As Perez continued compressions, she began to notice blood.
“His chest was really squishy,” Perez explained between sobs as she testified, “and I thought I had broken a rib because as I continued to do compressions, my hands started getting full of blood.”
She had no idea Chef Brophy had been shot. She thought she caused an open rib fracture, but continued compressions because she’d been taught to not stop, even if she thought she’d broken a bone.
Eventually, she stopped and EMTs and paramedics arrived.
4. Paramedics arrive and make further attempts to revive Chef Brody
The prosecution called Craig Gault to the witness stand. He works for Portland Fire & Rescue and the day of Chef Brophy’s murder he was a lieutenant paramedic in the emergency operations division. He and his team were the first emergency personnel to arrive at the scene. He said they knew they were responding to an unconscious, unresponsive patient and they knew CPR was being performed. He said when they cut Chef Brophy’s shirt open to apply the fast patches for defibrillation, a firefighter noticed a “scratch” on Brophy’s chest.
“It was just a small sort of surface wound with a little splotch of blood, which is common sometimes with penetrating wounds, as like, as they go through the skin [it] will close back up on them,” he said.
Gault said he didn’t realize they had walked into a crime scene until he moved one of Chef Brophy’s arms to place a tourniquet and saw a spent bullet shell casing underneath it.
At that point, Gault realized the cause of Chef Brophy’s condition was likely penetrating trauma, which paramedics cannot resuscitate in the field. That’s when they stopped their medical treatment.
5. Bullet shell casings found
Another firefighter had found a second shell casing and placed it on a table, along with Chef Brophy’s glasses and watch. Gault said he and every member of his team was wearing gloves at the time and would not have left fingerprints on the evidence.
Now realizing they had a crime scene on their hands, Gault said he called in a “code 3” to get police officers to the scene as soon as possible. In his call, he explained there were a lot of people around and he wasn’t sure if the shooter was still in the building. The fire crew at the scene placed the building in a sort of lockdown before police arrived.
6. Shell casings tested for fingerprints
The final person to testify Tuesday was Tina Willard, a retired Portland Police Bureau criminalist. She retired in December 2018 and was working the night of Chef Brophy’s murder. She said a detective asked her to process the two shell casings found at the scene for fingerprints.
Willard described to the court the process by which she processed shell casings for prints. In this case, she placed them in a cyanoacrylate fuming chamber. In the chamber, super glue is heated and releases fumes that adhere to things fingers release, like sebaceous oils, proteins, lotions, or food residue. Fingerprints can leave behind what’s known as a ridge detail.
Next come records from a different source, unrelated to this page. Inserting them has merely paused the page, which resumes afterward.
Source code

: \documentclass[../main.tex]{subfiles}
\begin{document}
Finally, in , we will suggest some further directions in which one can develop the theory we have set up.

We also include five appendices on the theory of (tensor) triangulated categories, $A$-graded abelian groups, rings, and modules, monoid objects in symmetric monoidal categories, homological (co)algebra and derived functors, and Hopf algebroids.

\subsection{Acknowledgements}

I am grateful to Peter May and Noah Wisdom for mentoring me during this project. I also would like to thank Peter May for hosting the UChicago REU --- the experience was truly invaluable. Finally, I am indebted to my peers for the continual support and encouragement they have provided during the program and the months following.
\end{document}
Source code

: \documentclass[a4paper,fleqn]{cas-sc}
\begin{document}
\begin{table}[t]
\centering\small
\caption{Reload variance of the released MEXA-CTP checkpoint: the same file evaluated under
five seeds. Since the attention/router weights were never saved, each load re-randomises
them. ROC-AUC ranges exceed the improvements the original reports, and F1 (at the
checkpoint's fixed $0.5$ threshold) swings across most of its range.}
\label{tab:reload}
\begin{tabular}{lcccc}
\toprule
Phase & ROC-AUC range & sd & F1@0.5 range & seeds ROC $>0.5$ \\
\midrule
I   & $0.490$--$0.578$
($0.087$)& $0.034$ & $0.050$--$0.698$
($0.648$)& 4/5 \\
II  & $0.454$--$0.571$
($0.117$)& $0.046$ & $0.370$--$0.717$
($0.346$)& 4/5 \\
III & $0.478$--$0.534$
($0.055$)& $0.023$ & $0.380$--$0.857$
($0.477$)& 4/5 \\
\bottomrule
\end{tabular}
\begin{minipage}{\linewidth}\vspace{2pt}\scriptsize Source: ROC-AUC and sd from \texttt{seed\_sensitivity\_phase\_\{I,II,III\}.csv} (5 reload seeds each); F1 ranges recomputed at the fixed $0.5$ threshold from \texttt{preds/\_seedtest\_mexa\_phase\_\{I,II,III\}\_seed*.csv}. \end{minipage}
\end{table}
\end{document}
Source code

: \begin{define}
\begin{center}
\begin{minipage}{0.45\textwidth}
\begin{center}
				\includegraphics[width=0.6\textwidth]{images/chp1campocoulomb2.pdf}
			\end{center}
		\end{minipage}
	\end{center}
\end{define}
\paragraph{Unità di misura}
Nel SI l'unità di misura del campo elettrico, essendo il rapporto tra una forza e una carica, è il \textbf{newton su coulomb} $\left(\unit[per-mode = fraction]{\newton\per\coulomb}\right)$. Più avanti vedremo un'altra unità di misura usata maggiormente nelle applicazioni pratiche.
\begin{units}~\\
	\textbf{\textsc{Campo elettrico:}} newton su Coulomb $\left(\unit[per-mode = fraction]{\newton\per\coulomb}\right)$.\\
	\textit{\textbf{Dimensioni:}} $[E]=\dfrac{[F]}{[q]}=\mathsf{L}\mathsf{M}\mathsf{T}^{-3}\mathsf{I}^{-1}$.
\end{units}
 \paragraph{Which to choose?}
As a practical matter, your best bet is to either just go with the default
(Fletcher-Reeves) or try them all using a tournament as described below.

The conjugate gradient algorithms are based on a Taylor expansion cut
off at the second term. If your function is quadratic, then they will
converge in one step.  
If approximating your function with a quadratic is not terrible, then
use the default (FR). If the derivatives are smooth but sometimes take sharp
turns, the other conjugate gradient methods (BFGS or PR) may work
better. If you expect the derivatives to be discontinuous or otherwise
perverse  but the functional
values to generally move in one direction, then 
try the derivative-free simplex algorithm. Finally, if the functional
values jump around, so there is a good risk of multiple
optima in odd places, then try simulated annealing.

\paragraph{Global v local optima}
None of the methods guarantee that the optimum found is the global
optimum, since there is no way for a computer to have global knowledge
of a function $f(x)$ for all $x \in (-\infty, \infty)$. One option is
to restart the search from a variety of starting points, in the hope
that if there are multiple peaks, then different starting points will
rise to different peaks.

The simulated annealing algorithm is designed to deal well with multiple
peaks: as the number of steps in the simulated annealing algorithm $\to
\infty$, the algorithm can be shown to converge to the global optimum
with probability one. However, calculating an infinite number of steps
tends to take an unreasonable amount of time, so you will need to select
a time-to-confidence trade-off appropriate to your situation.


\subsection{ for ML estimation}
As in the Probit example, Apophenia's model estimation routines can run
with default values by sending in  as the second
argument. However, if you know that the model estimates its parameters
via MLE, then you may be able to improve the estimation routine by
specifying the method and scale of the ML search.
In her 14 years working as a criminalist, Willard said she’s never found an identifiable print on a bullet shell casing, and the casings found near Chef Brophy’s body were no different.
In the past, she’s found ridge detail, but it has never been enough to identify a print. She said she felt the process is still worth attempting because you never know if some results could lead to a suspect or prove someone was not connected to the crime.
She said wearing gloves would be an effective way to prevent any fingerprints from appearing on a shell casing when someone loads a gun magazine. She did not find any patterns of glove fibers on the casings found at Chef Brophy’s crime scene.
Willard said at the time, it was not standard protocol to test items like shell casings for touch DNA.